_HOW TO COMPLETE THIS TASK_
Starting at the line that contains "触发原因是发现绩点高的同学都", restate every line word for word through the end of the entries.
──────────────────────────────
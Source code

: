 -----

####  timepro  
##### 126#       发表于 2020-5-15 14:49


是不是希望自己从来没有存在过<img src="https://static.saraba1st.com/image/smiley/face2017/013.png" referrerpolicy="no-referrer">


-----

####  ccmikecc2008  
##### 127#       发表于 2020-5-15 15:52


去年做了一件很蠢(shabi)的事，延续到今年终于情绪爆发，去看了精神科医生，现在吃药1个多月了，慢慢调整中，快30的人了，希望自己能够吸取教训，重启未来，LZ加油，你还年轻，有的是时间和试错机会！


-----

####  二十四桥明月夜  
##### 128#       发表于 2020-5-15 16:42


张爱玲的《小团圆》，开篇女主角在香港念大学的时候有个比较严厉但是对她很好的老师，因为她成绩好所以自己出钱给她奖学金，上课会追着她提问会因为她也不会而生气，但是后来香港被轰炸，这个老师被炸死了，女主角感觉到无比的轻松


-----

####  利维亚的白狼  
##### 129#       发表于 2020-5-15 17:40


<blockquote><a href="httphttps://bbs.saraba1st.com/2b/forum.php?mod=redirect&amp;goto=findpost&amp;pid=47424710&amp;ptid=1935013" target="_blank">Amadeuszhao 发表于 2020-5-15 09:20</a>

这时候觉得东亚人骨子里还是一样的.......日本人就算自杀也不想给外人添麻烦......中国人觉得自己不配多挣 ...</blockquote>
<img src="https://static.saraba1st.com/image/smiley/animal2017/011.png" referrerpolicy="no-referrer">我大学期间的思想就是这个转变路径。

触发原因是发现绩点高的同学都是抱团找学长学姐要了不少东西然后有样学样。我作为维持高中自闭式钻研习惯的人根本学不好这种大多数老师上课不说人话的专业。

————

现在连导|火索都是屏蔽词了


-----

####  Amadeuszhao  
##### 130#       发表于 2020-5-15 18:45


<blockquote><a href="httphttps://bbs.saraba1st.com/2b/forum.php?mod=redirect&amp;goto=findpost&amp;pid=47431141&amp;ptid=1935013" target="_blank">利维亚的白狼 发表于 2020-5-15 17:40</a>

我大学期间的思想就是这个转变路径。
──────────────────────────────
_EXERCISE SOLUTION_
触发原因是发现绩点高的同学都是抱团找学长学姐要了不少东西然后有样学样。我作为维持高中自闭式钻研习惯的人根本学不好这种大多数老师上课不说人话的专业。

————

现在连导|火索都是屏蔽词了


-----

####  Amadeuszhao  
##### 130#       发表于 2020-5-15 18:45


<blockquote><a href="httphttps://bbs.saraba1st.com/2b/forum.php?mod=redirect&amp;goto=findpost&amp;pid=47431141&amp;ptid=1935013" target="_blank">利维亚的白狼 发表于 2020-5-15 17:40</a>

我大学期间的思想就是这个转变路径。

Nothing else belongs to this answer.